Destroying the past: Cultural heritage in extremist crosshairs
How to protect such sites is set to be a hot topic at a December conference in Abu Dhabi, with envoys from around 40 countries expected to attend.
Here are some major world cultural sites destroyed or damaged by recent conflicts.
More than 900 monuments or archaeological sites have been looted, damaged or destroyed by the regime, rebels or extremists in Syria, where war has raged since 2011, according to the association charged with protecting Syrian architecture.
In UNESCO-listed Palmyra, which the Islamic State group occupied from May 2015 to March 2016, fighters destroyed two of the most important temples and several famous tower tombs as they pursued their campaign to erase some of the most important cultural heritage sites in the Middle East.

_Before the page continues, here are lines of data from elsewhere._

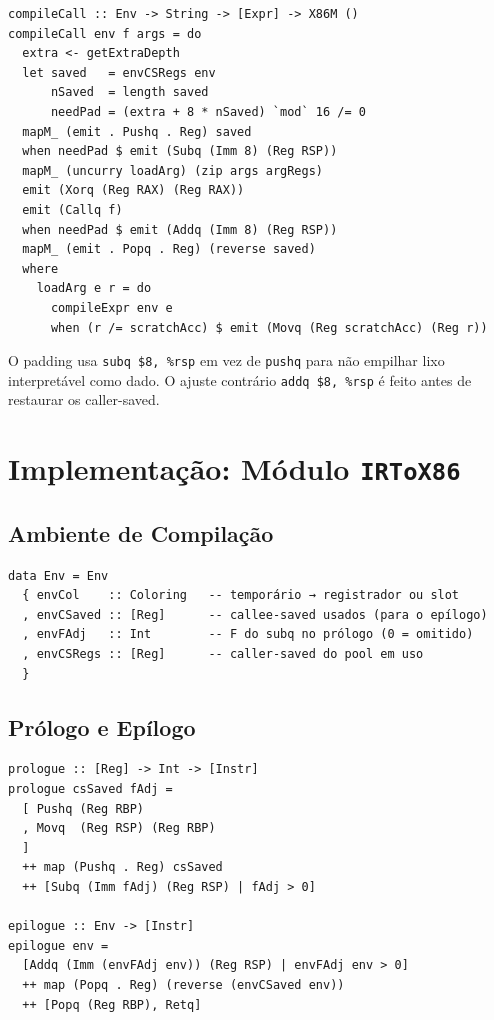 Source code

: \begin{verbatim}
compileCall :: Env -> String -> [Expr] -> X86M ()
compileCall env f args = do
  extra <- getExtraDepth
  let saved   = envCSRegs env
      nSaved  = length saved
      needPad = (extra + 8 * nSaved) `mod` 16 /= 0
  mapM_ (emit . Pushq . Reg) saved
  when needPad $ emit (Subq (Imm 8) (Reg RSP))
  mapM_ (uncurry loadArg) (zip args argRegs)
  emit (Xorq (Reg RAX) (Reg RAX))
  emit (Callq f)
  when needPad $ emit (Addq (Imm 8) (Reg RSP))
  mapM_ (emit . Popq . Reg) (reverse saved)
  where
    loadArg e r = do
      compileExpr env e
      when (r /= scratchAcc) $ emit (Movq (Reg scratchAcc) (Reg r))
\end{verbatim}

\begin{remark}
  O padding usa \texttt{subq \$8, \%rsp} em vez de \texttt{pushq} para
  não empilhar lixo interpretável como dado. O ajuste contrário
  \texttt{addq \$8, \%rsp} é feito antes de restaurar os caller-saved.
\end{remark}

\section{Implementação: Módulo \texttt{IRToX86}}

\subsection{Ambiente de Compilação}

\begin{verbatim}
data Env = Env
  { envCol    :: Coloring   -- temporário → registrador ou slot
  , envCSaved :: [Reg]      -- callee-saved usados (para o epílogo)
  , envFAdj   :: Int        -- F do subq no prólogo (0 = omitido)
  , envCSRegs :: [Reg]      -- caller-saved do pool em uso
  }
\end{verbatim}

\subsection{Prólogo e Epílogo}

\begin{verbatim}
prologue :: [Reg] -> Int -> [Instr]
prologue csSaved fAdj =
  [ Pushq (Reg RBP)
  , Movq  (Reg RSP) (Reg RBP)
  ]
  ++ map (Pushq . Reg) csSaved
  ++ [Subq (Imm fAdj) (Reg RSP) | fAdj > 0]

epilogue :: Env -> [Instr]
epilogue env =
  [Addq (Imm (envFAdj env)) (Reg RSP) | envFAdj env > 0]
  ++ map (Popq . Reg) (reverse (envCSaved env))
  ++ [Popq (Reg RBP), Retq]
\end{verbatim}

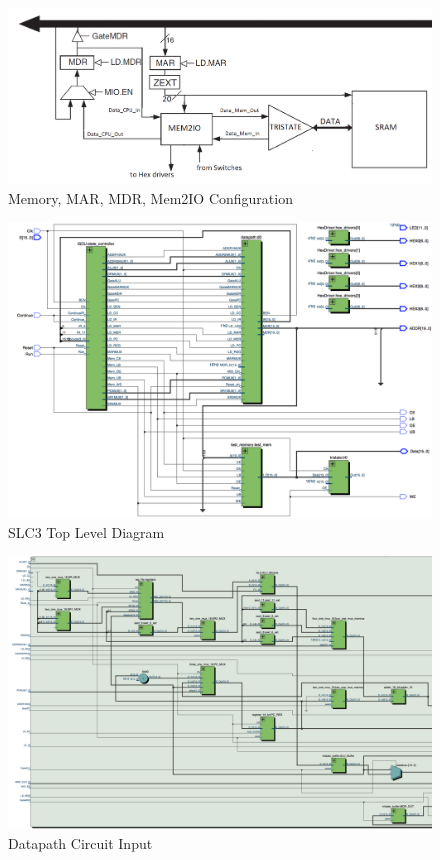 \documentclass[journal, twocolumn, final,11pt,letterpaper]{IEEEtran}
\begin{document}
\begin{figure} [htbp]
	\centering
	\includegraphics[scale=0.4]{Memory_Circuit.png}
	\caption{Memory, MAR, MDR, Mem2IO Configuration\label{fig:Memory-Circuit}}
\end{figure}

\begin{figure} [htbp]
	\centering
	\includegraphics[scale=0.4]{slc3_top_level_circuit.png}
	\caption{SLC3 Top Level Diagram\label{fig:slc3-circuit}}
\end{figure}

\begin{figure} [htbp]
	\centering
	\includegraphics[scale=0.4]{datapath_input_circuit.png}
	\caption{Datapath Circuit Input\label{fig:datapath-circuit-input}}
\end{figure}
\end{document}
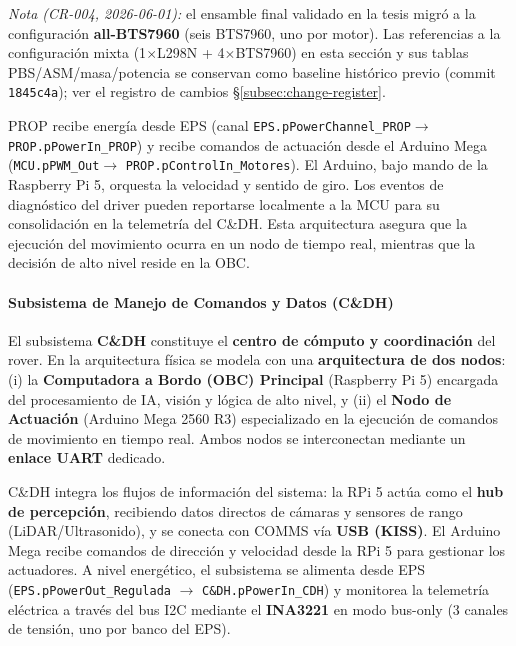 \emph{Nota (CR-004, 2026-06-01):} el ensamble final validado en la tesis migró a la configuración \textbf{all-BTS7960} (seis BTS7960, uno por motor). Las referencias a la configuración mixta (1$\times$L298N + 4$\times$BTS7960) en esta sección y sus tablas PBS/ASM/masa/potencia se conservan como baseline histórico previo (commit \texttt{1845c4a}); ver el registro de cambios \S\ref{subsec:change-register}.

PROP recibe energía desde EPS (canal \texttt{EPS.\allowbreak pPowerChannel\_\allowbreak PROP}\linebreak[0] $\rightarrow$ \texttt{PROP.\allowbreak pPowerIn\_PROP}) y recibe comandos de actuación desde el Arduino Mega (\texttt{MCU.\allowbreak pPWM\_Out}\linebreak[0] $\rightarrow$ \texttt{PROP.\allowbreak pControlIn\_\allowbreak Motores}). El Arduino, bajo mando de la Raspberry Pi 5, orquesta la velocidad y sentido de giro. Los eventos de diagnóstico del driver pueden reportarse localmente a la MCU para su consolidación en la telemetría del C\&DH. Esta arquitectura asegura que la ejecución del movimiento ocurra en un nodo de tiempo real, mientras que la decisión de alto nivel reside en la OBC.

\paragraph{Subsistema de Manejo de Comandos y Datos (C\&DH)}
El subsistema \textbf{C\&DH} constituye el \textbf{centro de cómputo y coordinación} del rover. En la arquitectura física se modela con una \textbf{arquitectura de dos nodos}: (i) la \textbf{Computadora a Bordo (OBC) Principal} (Raspberry Pi 5) encargada del procesamiento de IA, visión y lógica de alto nivel, y (ii) el \textbf{Nodo de Actuación} (Arduino Mega 2560 R3) especializado en la ejecución de comandos de movimiento en tiempo real. Ambos nodos se interconectan mediante un \textbf{enlace UART} dedicado.

C\&DH integra los flujos de información del sistema: la RPi 5 actúa como el \textbf{hub de percepción}, recibiendo datos directos de cámaras y sensores de rango (LiDAR/Ultrasonido), y se conecta con COMMS vía \textbf{USB (KISS)}. El Arduino Mega recibe comandos de dirección y velocidad desde la RPi 5 para gestionar los actuadores. A nivel energético, el subsistema se alimenta desde EPS (\texttt{EPS.pPowerOut\_Regulada} $\rightarrow$ \texttt{C\&DH.pPowerIn\_CDH}) y monitorea la telemetría eléctrica a través del bus I2C mediante el \textbf{INA3221} en modo bus-only (3 canales de tensión, uno por banco del EPS).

Other notable sites damaged or looted include Dura-Europos in eastern Syria, once known as the "Pompeii of the desert", Apamea and Tal Ajaja.
However, IS is not alone in ravaging Syrian heritage, with all sides looting and destroying ancient sites.
In the northern city of Aleppo, fighting in 2013 destroyed the 11th century minaret of the city's famed Ummayad mosque.
There has also been extensive damage to the city's ancient covered market, and its citadel was damaged by an explosion in July 2015.
"Two thirds of the ancient city of Aleppo have been bombarded and set on fire," according to UNESCO.
The Crac des Chevaliers crusader castle near the central city of Homs has also been hit by fighting, and the famous mosaic museum at Maaret al-Numan has been seriously damaged.
Government soldiers have also been accused of looting sites.
IS has carried out a campaign of "cultural cleansing", razing many ancient Mesopotamian relics and looting others to sell on the black market.
Nimrud, a jewel of the Assyrian empire south of Mosul, founded in the thirteenth century, has recently been retaken from IS by Iraqi forces after being devastated.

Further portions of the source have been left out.